According to Professor Thomas Nokitofa, director of the Crime and Punishment Institute at St. Mary’s University in Halifax, Nova Scotia, the new correctional facility could be the biggest advance in prison management in the English-speaking world since the modern concept of a penitentiary replaced the traditional, dungeon-like jail in the early 19th Century. “Two hundred years ago, prisoners were literally treated like vermin, and people were outraged at first about reform efforts,” said Nokitofa. “Today most of us understand that inmates need rehabilitation – and what could be better calculated to do that than living and working cooperatively?”
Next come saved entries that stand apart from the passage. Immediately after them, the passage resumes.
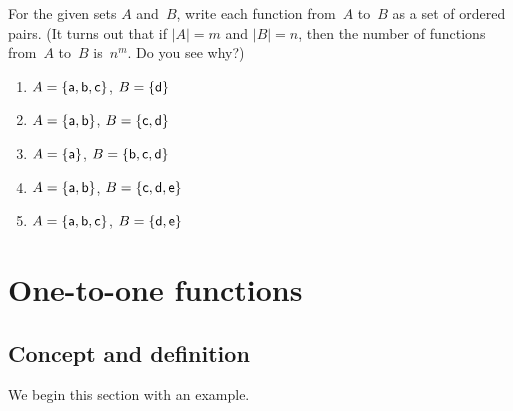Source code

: \begin{exercise}{27}
 For the given sets $A$ and~$B$,
write each function from~$A$ to~$B$ as a set of ordered pairs. (It turns out that if $|A| = m$
and $|B| = n$, then the number of functions from~$A$ to~$B$ is~$n^m$. Do you see why?)
\begin{multicols}{2}
\begin{enumerate}
\item \label{FunctionsChapExers-FindAll-abc,d}
$A = \{\sf{a},\sf{b},\sf{c}\}$, $B = \{\sf{d}\}$
\item \label{FunctionsChapExers-FindAll-ab,cd}
$A = \{\sf{a},\sf{b}\}$, $B = \{\sf{c},\sf{d}\}$
\item \label{FunctionsChapExers-FindAll-a,bcd}
$A = \{\sf{a}\}$, $B = \{\sf{b},\sf{c},\sf{d}\}$
\item \label{FunctionsChapExers-FindAll-ab,cde}
$A = \{\sf{a},\sf{b}\}$, $B = \{\sf{c},\sf{d},\sf{e}\}$
\item $A = \{\sf{a},\sf{b},\sf{c}\}$, $B = \{\sf{d},\sf{e}\}$
\end{enumerate}
\end{multicols}
\end{exercise}



\section{One-to-one functions \quad {}} \label{onetoone}

\subsection{Concept and definition}

\medskip\noindent
We begin this section with an example.

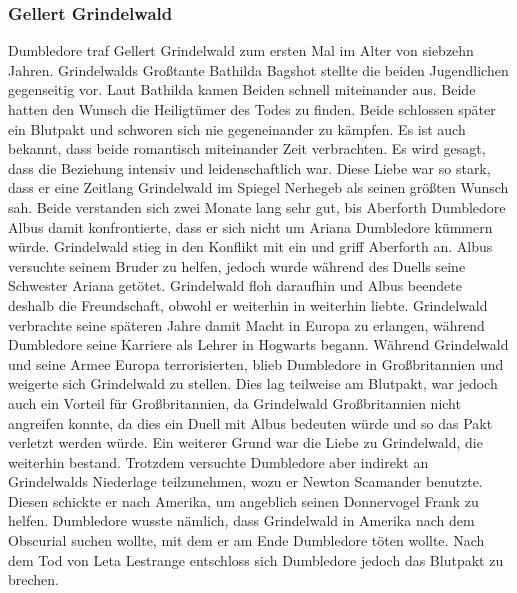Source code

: \documentclass[a4paper, 10pt]{article}
\begin{document}
\subsubsection*{\large Gellert Grindelwald}
Dumbledore traf Gellert Grindelwald zum ersten Mal im Alter von siebzehn Jahren. Grindelwalds Großtante Bathilda Bagshot stellte die beiden Jugendlichen gegenseitig vor. Laut Bathilda kamen Beiden schnell miteinander aus. Beide hatten den Wunsch die Heiligtümer des Todes zu finden. Beide schlossen später ein Blutpakt und schworen sich nie gegeneinander zu kämpfen. Es ist auch bekannt, dass beide romantisch miteinander Zeit verbrachten. Es wird gesagt, dass die Beziehung intensiv und leidenschaftlich war. Diese Liebe war so stark, dass er eine Zeitlang Grindelwald im Spiegel Nerhegeb als seinen größten Wunsch sah.
\vspace{10pt}
\newline
{}  
Beide verstanden sich zwei Monate lang sehr gut, bis Aberforth Dumbledore Albus damit konfrontierte, dass er sich nicht um Ariana Dumbledore kümmern würde. Grindelwald stieg in den Konflikt mit ein und griff Aberforth an. Albus versuchte seinem Bruder zu helfen, jedoch wurde während des Duells seine Schwester Ariana getötet. Grindelwald floh daraufhin und Albus beendete deshalb die Freundschaft, obwohl er weiterhin in weiterhin liebte.
\vspace{10pt}
\newline
{}  
Grindelwald verbrachte seine späteren Jahre damit Macht in Europa zu erlangen, während Dumbledore seine Karriere als Lehrer in Hogwarts begann. Während Grindelwald und seine Armee Europa terrorisierten, blieb Dumbledore in Großbritannien und weigerte sich Grindelwald zu stellen. Dies lag teilweise am Blutpakt, war jedoch auch ein Vorteil für Großbritannien, da Grindelwald Großbritannien nicht angreifen konnte, da dies ein Duell mit Albus bedeuten würde und so das Pakt verletzt werden würde. Ein weiterer Grund war die Liebe zu Grindelwald, die weiterhin bestand. Trotzdem versuchte Dumbledore aber indirekt an Grindelwalds Niederlage teilzunehmen, wozu er Newton Scamander benutzte. Diesen schickte er nach Amerika, um angeblich seinen Donnervogel Frank zu helfen. Dumbledore wusste nämlich, dass Grindelwald in Amerika nach dem Obscurial suchen wollte, mit dem er am Ende Dumbledore töten wollte. Nach dem Tod von Leta Lestrange entschloss sich Dumbledore jedoch das Blutpakt zu brechen.
\vspace{10pt}
\newline
\end{document}

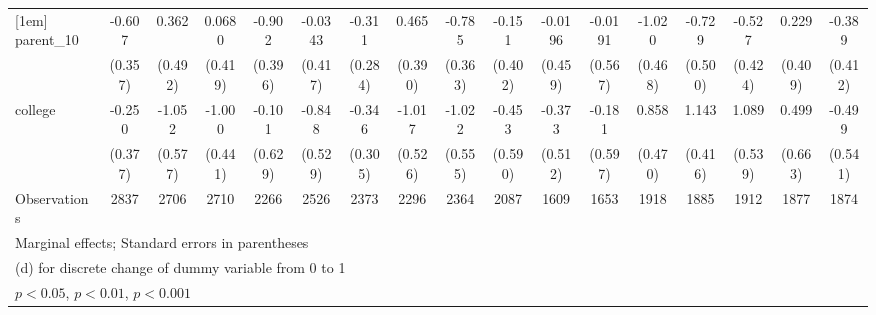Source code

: {\begin{tabular}{l*{16}{c}}
[1em]
parent\_10           &      -0.607         &       0.362         &      0.0680         &      -0.902\sym{*}  &     -0.0343         &      -0.311         &       0.465         &      -0.785\sym{*}  &      -0.151         &     -0.0196         &     -0.0191         &      -1.020\sym{*}  &      -0.729         &      -0.527         &       0.229         &      -0.389         \\
                    &     (0.357)         &     (0.492)         &     (0.419)         &     (0.396)         &     (0.417)         &     (0.284)         &     (0.390)         &     (0.363)         &     (0.402)         &     (0.459)         &     (0.567)         &     (0.468)         &     (0.500)         &     (0.424)         &     (0.409)         &     (0.412)         \\
[1em]
college             &      -0.250         &      -1.052         &      -1.000\sym{*}  &      -0.101         &      -0.848         &      -0.346         &      -1.017         &      -1.022         &      -0.453         &      -0.373         &      -0.181         &       0.858         &       1.143\sym{**} &       1.089\sym{*}  &       0.499         &      -0.499         \\
                    &     (0.377)         &     (0.577)         &     (0.441)         &     (0.629)         &     (0.529)         &     (0.305)         &     (0.526)         &     (0.555)         &     (0.590)         &     (0.512)         &     (0.597)         &     (0.470)         &     (0.416)         &     (0.539)         &     (0.663)         &     (0.541)         \\
\hline
Observations        &        2837         &        2706         &        2710         &        2266         &        2526         &        2373         &        2296         &        2364         &        2087         &        1609         &        1653         &        1918         &        1885         &        1912         &        1877         &        1874         \\
\hline\hline
\multicolumn{17}{l}{\footnotesize Marginal effects; Standard errors in parentheses}\\
\multicolumn{17}{l}{\footnotesize  (d) for discrete change of dummy variable from 0 to 1}\\
\multicolumn{17}{l}{\footnotesize \sym{*} \(p<0.05\), \sym{**} \(p<0.01\), \sym{***} \(p<0.001\)}\\
\end{tabular}
}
The Obama Administration likes the prison co-op idea not just for policy reasons but because it is a rare example in today's economic turmoil of something that will reduce rather than increase the federal deficit. "This has potential implications for vast swaths of the federal goverment," according to Samuel Smith, a press officer with the Office of Management and Budget. "Requiring users of a particular facility to provide the equity to support the infrastructure is a great way to leverage the government's resources."
Still, the plan has its critics – some of them local folks who are not thrilled with such an unusual neighbor.
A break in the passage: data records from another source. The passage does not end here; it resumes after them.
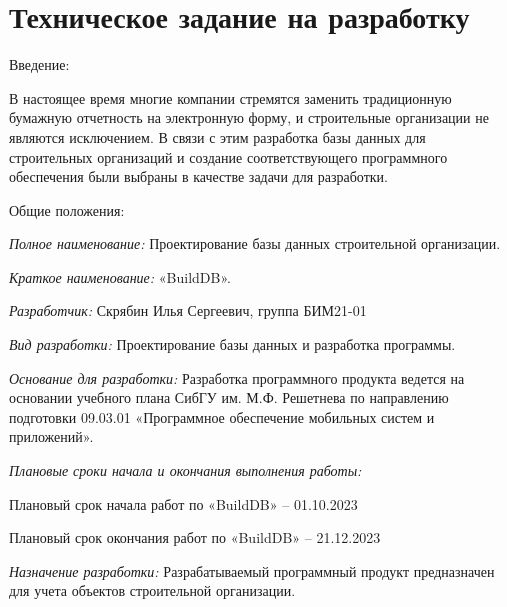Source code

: \documentclass{../SIBGU-state}
\begin{document}
\appendix

\section{Техническое задание на разработку}

Введение: \par
В настоящее время многие компании стремятся заменить традиционную бумажную отчетность на электронную форму, и строительные организации не являются исключением. В связи с этим разработка базы данных для строительных организаций и создание соответствующего программного обеспечения были выбраны в качестве задачи для разработки. \par\bigskip

Общие положения: \par
\textit{Полное наименование:} Проектирование базы данных строительной организации.\par
\textit{Краткое наименование:} «BuildDB».\par
\textit{Разработчик:} Скрябин Илья Сергеевич, группа БИМ21-01\par
\textit{Вид разработки:} Проектирование базы данных и разработка программы.\par
\textit{Основание для разработки:} Разработка программного продукта ведется на основании учебного плана СибГУ им. М.Ф. Решетнева по направлению подготовки 09.03.01 «Программное обеспечение мобильных систем и приложений».\par
\textit{Плановые сроки начала и окончания выполнения работы:} \par
Плановый срок начала работ по «BuildDB» – 01.10.2023 \par
Плановый срок окончания работ по «BuildDB» – 21.12.2023\par
\textit{Назначение	разработки:}	Разрабатываемый	программный	продукт предназначен для учета объектов строительной организации.\par\bigskip
\end{document}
“I’ve heard of inmates running the asylum, but this is ridiculous,” said Wilbur Finletter, a county commissioner and outspoken local Republican whose home will be just a few hundred feet from the new prison. “I don’t think Hannibal Lechter is going to give a damn about ‘democratic member control’ or ‘concern for community.’” His quip alludes to two of the seven “cooperative principles,” adopted by the International Cooperative Alliance, that officials say will guide the new cooperative prison.
Gretta Attenbaum, manager of the local Piggly Wiggly supermarket, vowed to file a lawsuit to stop the facility from opening. “Nobody said anything about cooperatives, or driving the local food store out of business, when the Bush Administration showed up and said this would help our local economy,” she said. “Now that the socialists are in charge, we are not going to cooperate with their crazy cooperative. If [President] Obama thinks this is such a great idea, he should let the gorillas and monkeys run the National Zoo in Washington.”
Also apoplectic is the Congressional Law and Order Caucus. According to its chairman, Rep. Don Foozman (R-Ark.), the bipartisan caucus will hold a news conference and public protest on the day of Holder's appearance in New Hampshire. The protest is tentatively scheduled to be held outside the U.S. Penitentiary in Florence, Colorado, an ultra-high-security facility where 22 percent of inmates have killed fellow prisoners in other correctional facilities.
The Bureau of Prisons is seemingly unconcerned about the threats and expressions of outrage. According to spokesperson Jim Richardson, as long as the inmates are locked inside, the Bureau has the authority to set whatever rules – or allow the inmates to set whatever rules – they want within the facility.
“We’re confident that once this thing is up and running, everyone will see that a cooperative prison is a real achievement for Littleton and for the nation,” said Richardson.